*WHAT YOU HAVE TO DO:* Your answer must be the full listing below, restated word for word, with no pictures in it.

*THE DATA:*

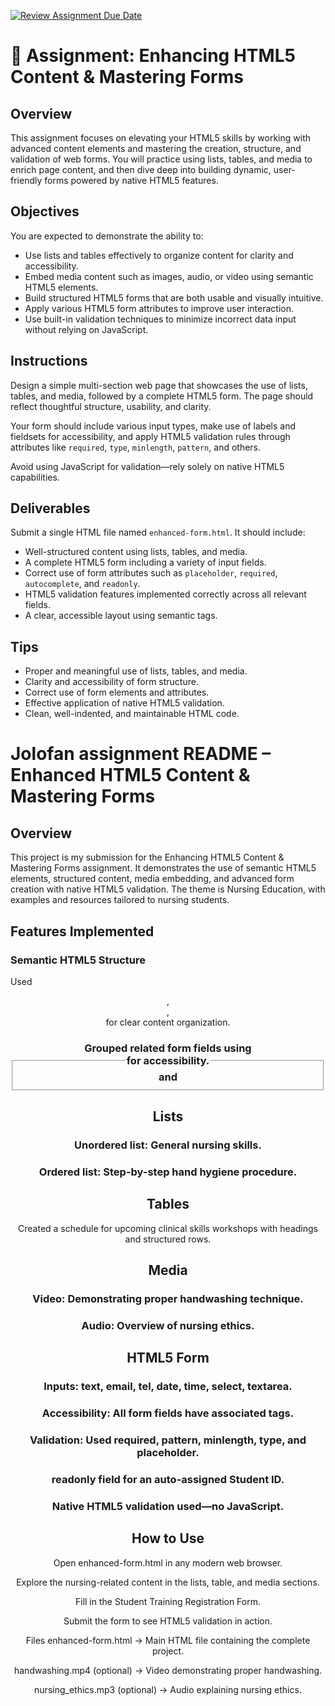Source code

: [![Review Assignment Due Date](https://classroom.github.com/assets/deadline-readme-button-22041afd0340ce965d47ae6ef1cefeee28c7c493a6346c4f15d667ab976d596c.svg)](https://classroom.github.com/a/ew7e64j9)
# 📘 Assignment: Enhancing HTML5 Content & Mastering Forms

## Overview

This assignment focuses on elevating your HTML5 skills by working with advanced content elements and mastering the creation, structure, and validation of web forms. You will practice using lists, tables, and media to enrich page content, and then dive deep into building dynamic, user-friendly forms powered by native HTML5 features.

## Objectives

You are expected to demonstrate the ability to:

* Use lists and tables effectively to organize content for clarity and accessibility.
* Embed media content such as images, audio, or video using semantic HTML5 elements.
* Build structured HTML5 forms that are both usable and visually intuitive.
* Apply various HTML5 form attributes to improve user interaction.
* Use built-in validation techniques to minimize incorrect data input without relying on JavaScript.

## Instructions

Design a simple multi-section web page that showcases the use of lists, tables, and media, followed by a complete HTML5 form. The page should reflect thoughtful structure, usability, and clarity.

Your form should include various input types, make use of labels and fieldsets for accessibility, and apply HTML5 validation rules through attributes like `required`, `type`, `minlength`, `pattern`, and others.

Avoid using JavaScript for validation—rely solely on native HTML5 capabilities.

## Deliverables

Submit a single HTML file named `enhanced-form.html`. It should include:

* Well-structured content using lists, tables, and media.
* A complete HTML5 form including a variety of input fields.
* Correct use of form attributes such as `placeholder`, `required`, `autocomplete`, and `readonly`.
* HTML5 validation features implemented correctly across all relevant fields.
* A clear, accessible layout using semantic tags.

## Tips

* Proper and meaningful use of lists, tables, and media.
* Clarity and accessibility of form structure.
* Correct use of form elements and attributes.
* Effective application of native HTML5 validation.
* Clean, well-indented, and maintainable HTML code.


# Jolofan assignment README – Enhanced HTML5 Content & Mastering Forms
## Overview
This project is my submission for the Enhancing HTML5 Content & Mastering Forms assignment.
It demonstrates the use of semantic HTML5 elements, structured content, media embedding, and advanced form creation with native HTML5 validation.
The theme is Nursing Education, with examples and resources tailored to nursing students.

## Features Implemented
### Semantic HTML5 Structure

Used <header>, <section>, <footer> for clear content organization.

### Grouped related form fields using <fieldset> and <legend> for accessibility.

## Lists

### Unordered list: General nursing skills.

### Ordered list: Step-by-step hand hygiene procedure.

## Tables

Created a schedule for upcoming clinical skills workshops with headings and structured rows.

## Media

### Video: Demonstrating proper handwashing technique.

### Audio: Overview of nursing ethics.

## HTML5 Form

### Inputs: text, email, tel, date, time, select, textarea.

### Accessibility: All form fields have associated <label> tags.

### Validation: Used required, pattern, minlength, type, and placeholder.

### readonly field for an auto-assigned Student ID.

### Native HTML5 validation used—no JavaScript.

## How to Use
Open enhanced-form.html in any modern web browser.

Explore the nursing-related content in the lists, table, and media sections.

Fill in the Student Training Registration Form.

Submit the form to see HTML5 validation in action.

Files
enhanced-form.html → Main HTML file containing the complete project.

handwashing.mp4 (optional) → Video demonstrating proper handwashing.

nursing_ethics.mp3 (optional) → Audio explaining nursing ethics.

*ANSWER SECTION:*
Source code

: [![Review Assignment Due Date](https://classroom.github.com/assets/deadline-readme-button-22041afd0340ce965d47ae6ef1cefeee28c7c493a6346c4f15d667ab976d596c.svg)](https://classroom.github.com/a/ew7e64j9)
# 📘 Assignment: Enhancing HTML5 Content & Mastering Forms

## Overview

This assignment focuses on elevating your HTML5 skills by working with advanced content elements and mastering the creation, structure, and validation of web forms. You will practice using lists, tables, and media to enrich page content, and then dive deep into building dynamic, user-friendly forms powered by native HTML5 features.

## Objectives

You are expected to demonstrate the ability to:

* Use lists and tables effectively to organize content for clarity and accessibility.
* Embed media content such as images, audio, or video using semantic HTML5 elements.
* Build structured HTML5 forms that are both usable and visually intuitive.
* Apply various HTML5 form attributes to improve user interaction.
* Use built-in validation techniques to minimize incorrect data input without relying on JavaScript.

## Instructions

Design a simple multi-section web page that showcases the use of lists, tables, and media, followed by a complete HTML5 form. The page should reflect thoughtful structure, usability, and clarity.

Your form should include various input types, make use of labels and fieldsets for accessibility, and apply HTML5 validation rules through attributes like `required`, `type`, `minlength`, `pattern`, and others.

Avoid using JavaScript for validation—rely solely on native HTML5 capabilities.

## Deliverables

Submit a single HTML file named `enhanced-form.html`. It should include:

* Well-structured content using lists, tables, and media.
* A complete HTML5 form including a variety of input fields.
* Correct use of form attributes such as `placeholder`, `required`, `autocomplete`, and `readonly`.
* HTML5 validation features implemented correctly across all relevant fields.
* A clear, accessible layout using semantic tags.

## Tips

* Proper and meaningful use of lists, tables, and media.
* Clarity and accessibility of form structure.
* Correct use of form elements and attributes.
* Effective application of native HTML5 validation.
* Clean, well-indented, and maintainable HTML code.


# Jolofan assignment README – Enhanced HTML5 Content & Mastering Forms
## Overview
This project is my submission for the Enhancing HTML5 Content & Mastering Forms assignment.
It demonstrates the use of semantic HTML5 elements, structured content, media embedding, and advanced form creation with native HTML5 validation.
The theme is Nursing Education, with examples and resources tailored to nursing students.

## Features Implemented
### Semantic HTML5 Structure

Used <header>, <section>, <footer> for clear content organization.

### Grouped related form fields using <fieldset> and <legend> for accessibility.

## Lists

### Unordered list: General nursing skills.

### Ordered list: Step-by-step hand hygiene procedure.

## Tables

Created a schedule for upcoming clinical skills workshops with headings and structured rows.

## Media

### Video: Demonstrating proper handwashing technique.

### Audio: Overview of nursing ethics.

## HTML5 Form

### Inputs: text, email, tel, date, time, select, textarea.

### Accessibility: All form fields have associated <label> tags.

### Validation: Used required, pattern, minlength, type, and placeholder.

### readonly field for an auto-assigned Student ID.

### Native HTML5 validation used—no JavaScript.

## How to Use
Open enhanced-form.html in any modern web browser.

Explore the nursing-related content in the lists, table, and media sections.

Fill in the Student Training Registration Form.

Submit the form to see HTML5 validation in action.

Files
enhanced-form.html → Main HTML file containing the complete project.

handwashing.mp4 (optional) → Video demonstrating proper handwashing.

nursing_ethics.mp3 (optional) → Audio explaining nursing ethics.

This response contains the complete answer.